It’s a funny thing. Even now I often find myself wide awake staring at the ceiling, and when the Ambien runs out, it seems as though all I do is toss and turn. However, a wry irony lurks within such sleepless nights by which my restlessness ultimately becomes the fuel for all sorts of dreams — consciously wakeful though they may be.
Adam does what I cannot seem to do – use that curse of too much awake time to be productive and turn my sleep deprived dreams into reality. Even as young as he is, he has learned to harness the power of that which keeps his eyelids glued open and uses it to bring his dreams to life.
Despite any such treatment, the ailment is altogether chronic and incurable BUT it may be the very reason by which I’ve unearthed such elusive, yet stunning beauty within such malady.
The elusive, yet stunning beauty within such malady.
To have such insight and vision to see the beauty in the very thing we feel is a curse is a gift.
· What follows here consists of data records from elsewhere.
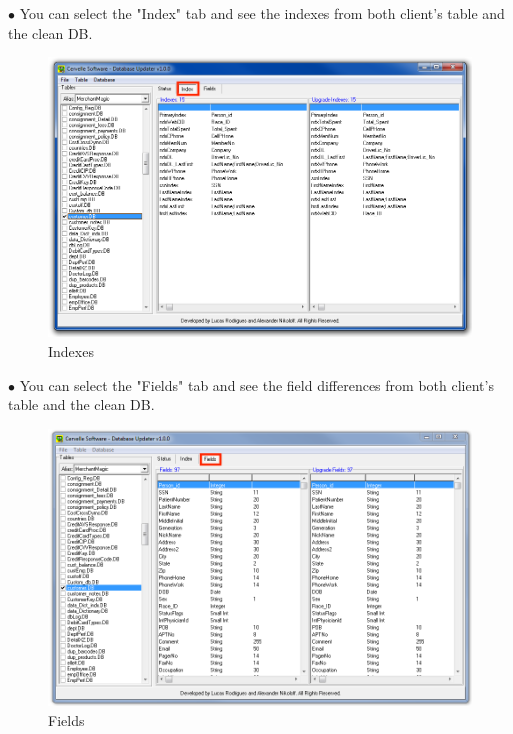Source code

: \documentclass[a4paper, 11pt]{article}
\begin{document}
\pagebreak

\vspace*{\fill}
$\bullet$ You can select the "Index" tab and see the indexes from both client's table and the clean DB.
\begin{figure}[h]
    \centering
     \includegraphics[width=\textwidth]{capture 32}
    \caption{Indexes}
\end{figure}
\vspace*{\fill}
\pagebreak

\vspace*{\fill}
$\bullet$ You can select the "Fields" tab and see the field differences from both client's table and the clean DB.
\begin{figure}[h]
    \centering
     \includegraphics[width=\textwidth]{capture 33}
    \caption{Fields}
\end{figure}
\vspace*{\fill}
\pagebreak
\end{document}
Embracing this gift may not lead to restful sleep, but it may bring me to a place where I can accept my normal and learn to work within it.
By the same idea, the alluring light at the end of the tunnel can often flicker and burst forth into a hideous freight train hurtling in my direction.
Been there, many times. The freight train is the reminder that my beautiful malady has a dark side that I must deal with on a daily basis. The creative dreamer must make the freight train, the insomnia, the oddity, the malady work together.
However, I delight in the mere fact that being a dreamer often exempts me from the rules of reality and her consequences, be they good or bad — and I love how dreams propel the mind of an artist into imagining what the world might be like if such dreams were in fact reality. It’s a compelling thought and it keeps me on my toes. I love that.
Adam often says that “reality is a lovely place but I wouldn’t live there.” I know exactly how he feels.